(Saved data entries)

▶

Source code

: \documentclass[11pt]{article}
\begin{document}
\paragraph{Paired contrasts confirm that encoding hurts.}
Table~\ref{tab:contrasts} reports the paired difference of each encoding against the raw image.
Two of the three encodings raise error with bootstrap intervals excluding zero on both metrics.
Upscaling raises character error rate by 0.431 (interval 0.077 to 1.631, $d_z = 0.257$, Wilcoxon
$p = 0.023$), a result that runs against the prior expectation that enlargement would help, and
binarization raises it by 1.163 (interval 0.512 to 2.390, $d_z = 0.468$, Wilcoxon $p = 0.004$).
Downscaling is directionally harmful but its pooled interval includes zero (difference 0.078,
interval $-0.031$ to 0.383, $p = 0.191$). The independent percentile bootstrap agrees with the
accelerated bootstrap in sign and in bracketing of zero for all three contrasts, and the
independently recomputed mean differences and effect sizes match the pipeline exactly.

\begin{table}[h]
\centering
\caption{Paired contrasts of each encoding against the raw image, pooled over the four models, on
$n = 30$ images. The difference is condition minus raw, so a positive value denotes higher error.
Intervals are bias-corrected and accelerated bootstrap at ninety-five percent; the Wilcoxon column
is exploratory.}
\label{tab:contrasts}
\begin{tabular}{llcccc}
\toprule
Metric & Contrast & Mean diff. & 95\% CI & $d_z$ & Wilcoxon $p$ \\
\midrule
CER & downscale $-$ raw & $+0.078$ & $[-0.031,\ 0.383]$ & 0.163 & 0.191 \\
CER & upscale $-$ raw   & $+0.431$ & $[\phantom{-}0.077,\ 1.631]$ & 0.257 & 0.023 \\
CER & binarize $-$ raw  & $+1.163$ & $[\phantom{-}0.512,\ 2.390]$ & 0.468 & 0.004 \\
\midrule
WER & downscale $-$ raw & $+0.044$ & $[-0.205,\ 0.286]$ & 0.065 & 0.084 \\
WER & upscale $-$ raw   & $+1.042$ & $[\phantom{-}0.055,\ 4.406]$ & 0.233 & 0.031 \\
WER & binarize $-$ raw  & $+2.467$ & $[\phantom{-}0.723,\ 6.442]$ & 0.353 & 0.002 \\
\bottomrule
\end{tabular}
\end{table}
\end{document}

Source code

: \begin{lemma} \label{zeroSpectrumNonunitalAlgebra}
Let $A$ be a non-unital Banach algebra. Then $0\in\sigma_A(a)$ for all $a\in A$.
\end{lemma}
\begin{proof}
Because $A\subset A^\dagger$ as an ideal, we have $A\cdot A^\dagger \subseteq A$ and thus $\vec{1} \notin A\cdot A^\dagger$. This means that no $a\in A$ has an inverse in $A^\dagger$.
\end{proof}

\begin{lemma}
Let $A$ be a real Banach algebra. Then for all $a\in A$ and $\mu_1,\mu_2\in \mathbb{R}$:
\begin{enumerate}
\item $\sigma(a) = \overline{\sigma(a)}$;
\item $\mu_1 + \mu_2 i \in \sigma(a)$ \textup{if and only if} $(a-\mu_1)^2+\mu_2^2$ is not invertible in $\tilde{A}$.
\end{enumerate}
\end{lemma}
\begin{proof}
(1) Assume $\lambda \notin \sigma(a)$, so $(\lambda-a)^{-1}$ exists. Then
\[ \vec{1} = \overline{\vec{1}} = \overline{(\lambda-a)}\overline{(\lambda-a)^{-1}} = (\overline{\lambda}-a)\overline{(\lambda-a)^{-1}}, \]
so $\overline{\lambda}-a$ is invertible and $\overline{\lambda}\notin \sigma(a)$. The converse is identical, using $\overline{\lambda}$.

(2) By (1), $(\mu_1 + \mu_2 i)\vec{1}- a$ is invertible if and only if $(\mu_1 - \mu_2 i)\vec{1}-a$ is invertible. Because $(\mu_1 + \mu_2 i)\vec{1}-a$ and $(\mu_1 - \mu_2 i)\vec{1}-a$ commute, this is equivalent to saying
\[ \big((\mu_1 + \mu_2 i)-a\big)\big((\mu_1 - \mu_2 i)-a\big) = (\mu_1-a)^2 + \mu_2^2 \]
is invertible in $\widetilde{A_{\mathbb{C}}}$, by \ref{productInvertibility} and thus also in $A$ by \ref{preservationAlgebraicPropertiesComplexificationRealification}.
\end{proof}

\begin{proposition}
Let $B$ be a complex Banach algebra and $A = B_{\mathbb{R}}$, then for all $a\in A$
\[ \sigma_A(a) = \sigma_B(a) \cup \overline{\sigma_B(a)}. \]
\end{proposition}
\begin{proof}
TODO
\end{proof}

◀
▶

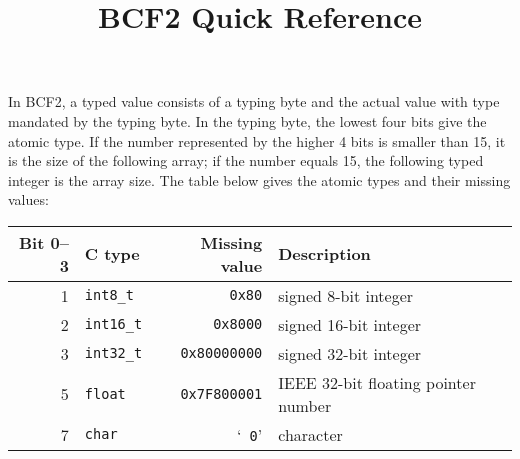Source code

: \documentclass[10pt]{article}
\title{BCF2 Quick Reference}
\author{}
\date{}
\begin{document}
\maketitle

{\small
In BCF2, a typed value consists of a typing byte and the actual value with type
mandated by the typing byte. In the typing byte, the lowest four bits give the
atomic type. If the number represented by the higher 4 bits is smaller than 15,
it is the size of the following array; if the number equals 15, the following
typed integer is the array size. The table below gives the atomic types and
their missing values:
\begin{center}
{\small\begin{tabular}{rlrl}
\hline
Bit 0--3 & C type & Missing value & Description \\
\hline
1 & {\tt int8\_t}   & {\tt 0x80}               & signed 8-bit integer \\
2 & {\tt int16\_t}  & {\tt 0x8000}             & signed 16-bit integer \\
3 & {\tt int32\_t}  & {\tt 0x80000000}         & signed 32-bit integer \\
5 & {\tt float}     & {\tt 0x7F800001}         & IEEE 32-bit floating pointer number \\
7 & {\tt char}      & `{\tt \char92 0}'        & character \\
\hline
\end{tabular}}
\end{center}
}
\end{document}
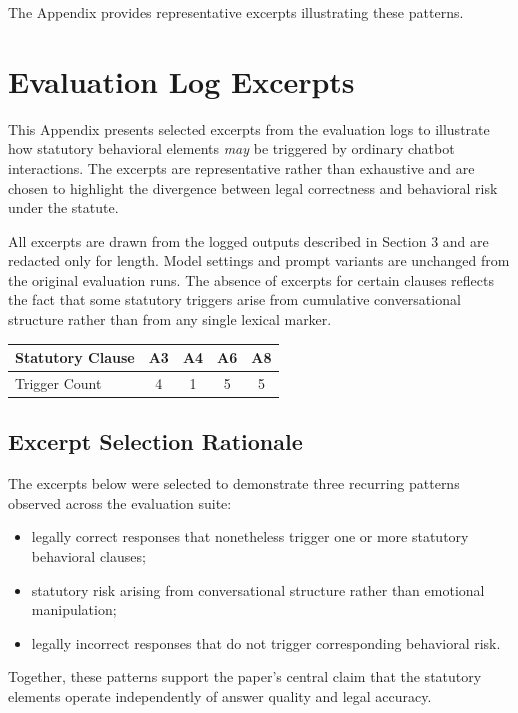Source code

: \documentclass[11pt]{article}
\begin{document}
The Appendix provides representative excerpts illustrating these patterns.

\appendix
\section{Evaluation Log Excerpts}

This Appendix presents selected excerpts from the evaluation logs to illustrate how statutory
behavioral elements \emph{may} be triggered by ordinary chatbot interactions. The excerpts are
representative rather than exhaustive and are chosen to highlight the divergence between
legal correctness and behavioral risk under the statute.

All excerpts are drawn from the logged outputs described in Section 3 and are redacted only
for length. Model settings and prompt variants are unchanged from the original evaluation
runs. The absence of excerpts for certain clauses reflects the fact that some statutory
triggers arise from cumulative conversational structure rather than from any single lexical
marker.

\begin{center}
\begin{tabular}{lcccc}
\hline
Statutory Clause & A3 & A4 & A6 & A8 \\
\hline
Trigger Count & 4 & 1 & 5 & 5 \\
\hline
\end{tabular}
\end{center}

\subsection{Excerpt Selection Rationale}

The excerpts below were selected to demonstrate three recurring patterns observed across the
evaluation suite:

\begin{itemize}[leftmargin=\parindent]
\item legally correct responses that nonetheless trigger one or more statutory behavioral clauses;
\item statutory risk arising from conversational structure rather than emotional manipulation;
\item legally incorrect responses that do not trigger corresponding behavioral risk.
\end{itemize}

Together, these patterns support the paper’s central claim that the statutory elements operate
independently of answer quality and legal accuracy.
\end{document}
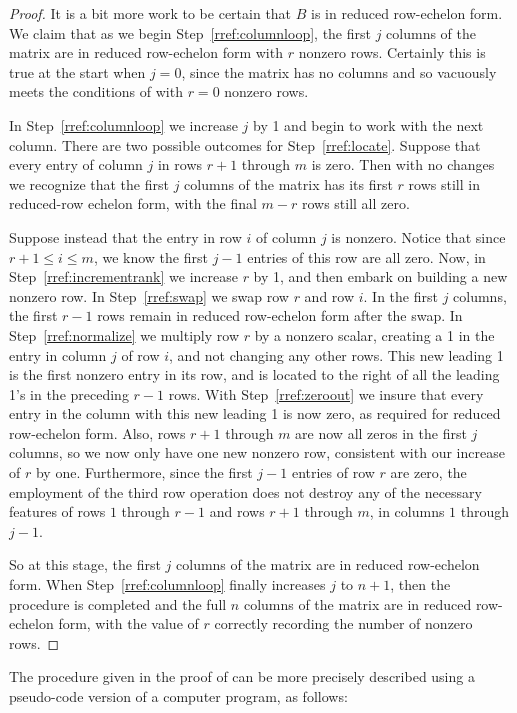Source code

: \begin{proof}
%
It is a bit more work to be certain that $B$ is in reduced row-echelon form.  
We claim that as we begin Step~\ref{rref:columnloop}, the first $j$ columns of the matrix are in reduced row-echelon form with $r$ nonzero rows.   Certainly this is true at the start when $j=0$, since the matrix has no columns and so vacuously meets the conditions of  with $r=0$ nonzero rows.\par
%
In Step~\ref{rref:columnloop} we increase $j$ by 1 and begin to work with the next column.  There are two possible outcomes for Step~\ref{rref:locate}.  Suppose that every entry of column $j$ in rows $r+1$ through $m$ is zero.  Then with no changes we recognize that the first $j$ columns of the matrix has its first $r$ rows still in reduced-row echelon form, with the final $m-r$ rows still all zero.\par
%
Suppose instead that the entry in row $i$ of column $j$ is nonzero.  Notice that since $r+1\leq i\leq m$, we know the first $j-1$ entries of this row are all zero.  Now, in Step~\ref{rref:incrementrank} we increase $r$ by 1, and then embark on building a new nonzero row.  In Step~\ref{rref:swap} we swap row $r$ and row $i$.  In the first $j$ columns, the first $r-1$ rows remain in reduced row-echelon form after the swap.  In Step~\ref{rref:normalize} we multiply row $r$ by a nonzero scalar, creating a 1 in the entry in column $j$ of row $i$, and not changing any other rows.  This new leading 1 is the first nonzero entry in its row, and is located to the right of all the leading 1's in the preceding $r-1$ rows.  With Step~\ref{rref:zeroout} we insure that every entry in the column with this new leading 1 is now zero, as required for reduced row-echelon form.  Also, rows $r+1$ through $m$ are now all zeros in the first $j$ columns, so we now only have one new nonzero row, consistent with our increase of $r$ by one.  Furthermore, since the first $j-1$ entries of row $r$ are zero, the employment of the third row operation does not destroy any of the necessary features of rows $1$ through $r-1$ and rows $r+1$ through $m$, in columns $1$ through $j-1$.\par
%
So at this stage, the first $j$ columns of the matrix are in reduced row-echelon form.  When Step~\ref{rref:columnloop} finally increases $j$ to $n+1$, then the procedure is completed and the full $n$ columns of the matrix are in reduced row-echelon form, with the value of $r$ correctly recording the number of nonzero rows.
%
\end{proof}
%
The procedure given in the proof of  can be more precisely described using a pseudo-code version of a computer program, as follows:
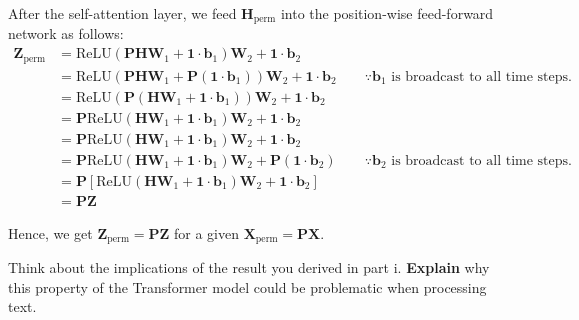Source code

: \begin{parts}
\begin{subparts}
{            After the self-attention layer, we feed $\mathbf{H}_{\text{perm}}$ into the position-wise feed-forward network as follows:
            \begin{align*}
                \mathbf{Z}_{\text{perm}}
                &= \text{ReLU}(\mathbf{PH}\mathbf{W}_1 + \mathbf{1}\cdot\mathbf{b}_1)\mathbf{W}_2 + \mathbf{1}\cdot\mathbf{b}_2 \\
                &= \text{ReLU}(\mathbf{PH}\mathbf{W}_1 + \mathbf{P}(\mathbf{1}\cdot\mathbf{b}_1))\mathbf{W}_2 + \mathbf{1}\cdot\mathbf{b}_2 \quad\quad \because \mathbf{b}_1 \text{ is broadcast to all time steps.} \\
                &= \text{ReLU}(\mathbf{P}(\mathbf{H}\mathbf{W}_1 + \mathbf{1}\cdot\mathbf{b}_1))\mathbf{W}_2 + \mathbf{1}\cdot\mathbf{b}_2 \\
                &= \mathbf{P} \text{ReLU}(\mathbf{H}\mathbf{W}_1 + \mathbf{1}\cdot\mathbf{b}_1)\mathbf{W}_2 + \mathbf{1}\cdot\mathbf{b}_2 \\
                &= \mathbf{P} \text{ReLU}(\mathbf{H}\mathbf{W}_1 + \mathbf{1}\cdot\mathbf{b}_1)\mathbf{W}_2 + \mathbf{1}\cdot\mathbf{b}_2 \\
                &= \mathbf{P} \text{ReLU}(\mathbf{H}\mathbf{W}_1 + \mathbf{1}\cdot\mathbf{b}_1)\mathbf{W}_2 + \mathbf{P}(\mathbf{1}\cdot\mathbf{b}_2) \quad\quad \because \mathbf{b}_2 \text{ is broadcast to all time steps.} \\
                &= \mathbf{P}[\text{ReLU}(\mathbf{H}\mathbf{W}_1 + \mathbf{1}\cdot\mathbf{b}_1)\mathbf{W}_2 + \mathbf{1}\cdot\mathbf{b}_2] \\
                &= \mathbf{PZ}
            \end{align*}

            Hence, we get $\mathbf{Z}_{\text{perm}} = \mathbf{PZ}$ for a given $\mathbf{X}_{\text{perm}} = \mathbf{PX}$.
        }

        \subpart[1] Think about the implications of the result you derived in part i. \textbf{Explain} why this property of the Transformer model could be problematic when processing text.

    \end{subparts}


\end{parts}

◀
▶

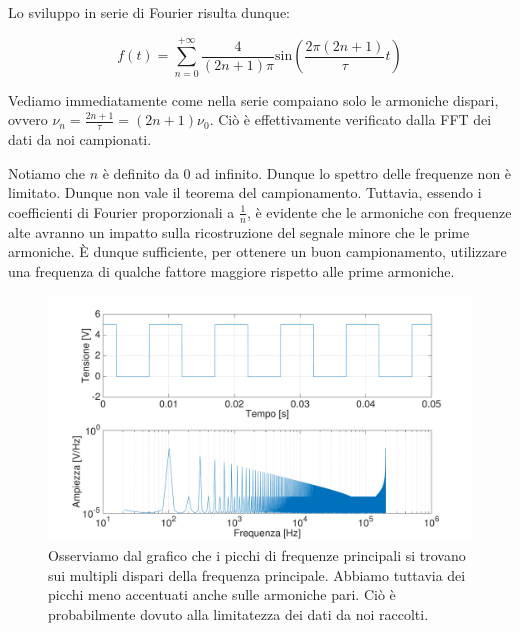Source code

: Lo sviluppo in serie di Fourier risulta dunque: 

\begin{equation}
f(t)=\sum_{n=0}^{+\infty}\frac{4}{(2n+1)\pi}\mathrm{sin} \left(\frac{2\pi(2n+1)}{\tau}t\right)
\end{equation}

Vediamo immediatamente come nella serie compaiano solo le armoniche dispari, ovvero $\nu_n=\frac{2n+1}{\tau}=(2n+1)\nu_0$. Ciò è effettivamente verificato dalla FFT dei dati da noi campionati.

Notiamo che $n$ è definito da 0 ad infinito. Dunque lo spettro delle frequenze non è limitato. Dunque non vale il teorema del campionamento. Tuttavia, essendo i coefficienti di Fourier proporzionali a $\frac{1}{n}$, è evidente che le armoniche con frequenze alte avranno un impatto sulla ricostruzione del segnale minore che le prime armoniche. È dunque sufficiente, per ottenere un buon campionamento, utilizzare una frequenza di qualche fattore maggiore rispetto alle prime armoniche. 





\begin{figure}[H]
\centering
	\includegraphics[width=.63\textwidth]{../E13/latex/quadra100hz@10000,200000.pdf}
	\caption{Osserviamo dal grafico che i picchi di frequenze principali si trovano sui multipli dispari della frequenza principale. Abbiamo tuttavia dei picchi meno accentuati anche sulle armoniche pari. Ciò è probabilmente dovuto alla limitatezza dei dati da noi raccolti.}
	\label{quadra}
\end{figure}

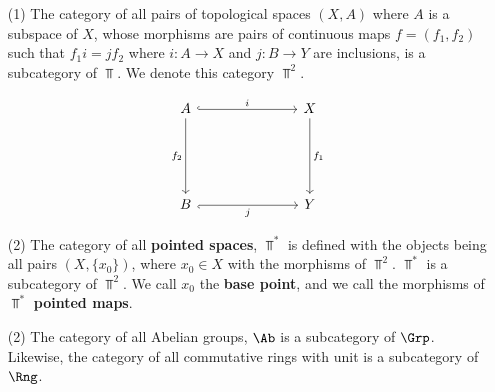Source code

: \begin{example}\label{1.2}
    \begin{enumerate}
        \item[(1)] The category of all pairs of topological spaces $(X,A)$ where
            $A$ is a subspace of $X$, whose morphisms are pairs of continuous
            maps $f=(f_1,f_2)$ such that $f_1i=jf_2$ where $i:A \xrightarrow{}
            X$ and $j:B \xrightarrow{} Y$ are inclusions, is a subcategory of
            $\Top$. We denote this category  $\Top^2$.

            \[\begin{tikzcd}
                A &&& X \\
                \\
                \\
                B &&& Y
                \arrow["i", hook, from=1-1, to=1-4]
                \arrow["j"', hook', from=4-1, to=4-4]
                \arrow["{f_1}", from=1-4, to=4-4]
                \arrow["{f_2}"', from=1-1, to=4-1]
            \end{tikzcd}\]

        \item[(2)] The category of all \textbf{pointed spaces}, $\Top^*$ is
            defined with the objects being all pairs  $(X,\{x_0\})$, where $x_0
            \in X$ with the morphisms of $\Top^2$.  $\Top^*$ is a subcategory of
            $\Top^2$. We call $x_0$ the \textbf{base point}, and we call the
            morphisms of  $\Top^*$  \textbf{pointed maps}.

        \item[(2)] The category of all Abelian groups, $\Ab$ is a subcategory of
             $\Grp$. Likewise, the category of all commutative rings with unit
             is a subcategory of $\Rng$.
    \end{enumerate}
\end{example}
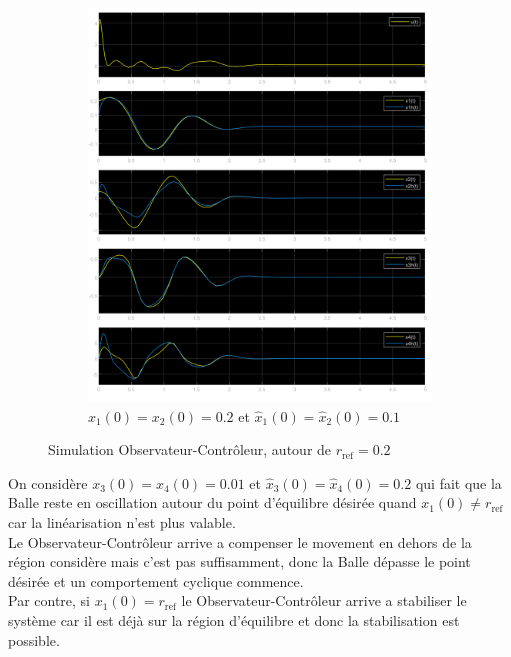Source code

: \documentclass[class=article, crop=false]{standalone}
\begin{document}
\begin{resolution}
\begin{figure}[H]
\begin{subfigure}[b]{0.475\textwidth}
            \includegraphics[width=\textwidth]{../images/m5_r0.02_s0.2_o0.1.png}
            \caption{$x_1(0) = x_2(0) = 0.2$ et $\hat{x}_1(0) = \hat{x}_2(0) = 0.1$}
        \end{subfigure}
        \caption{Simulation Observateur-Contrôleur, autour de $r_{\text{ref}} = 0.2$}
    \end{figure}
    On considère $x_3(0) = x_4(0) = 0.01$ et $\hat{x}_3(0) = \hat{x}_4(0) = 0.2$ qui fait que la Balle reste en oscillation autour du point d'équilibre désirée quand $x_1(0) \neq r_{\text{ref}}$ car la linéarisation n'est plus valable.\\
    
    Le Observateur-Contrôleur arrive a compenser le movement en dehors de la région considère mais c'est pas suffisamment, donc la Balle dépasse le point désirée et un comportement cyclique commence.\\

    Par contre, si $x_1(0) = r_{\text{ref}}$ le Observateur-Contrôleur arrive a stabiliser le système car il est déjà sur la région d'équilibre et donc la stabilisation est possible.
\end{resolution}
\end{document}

◀

**Exercise description**
Find the count of lines in the data above where the string "upscale" occurs. Provide that number alone.

**Task result**
2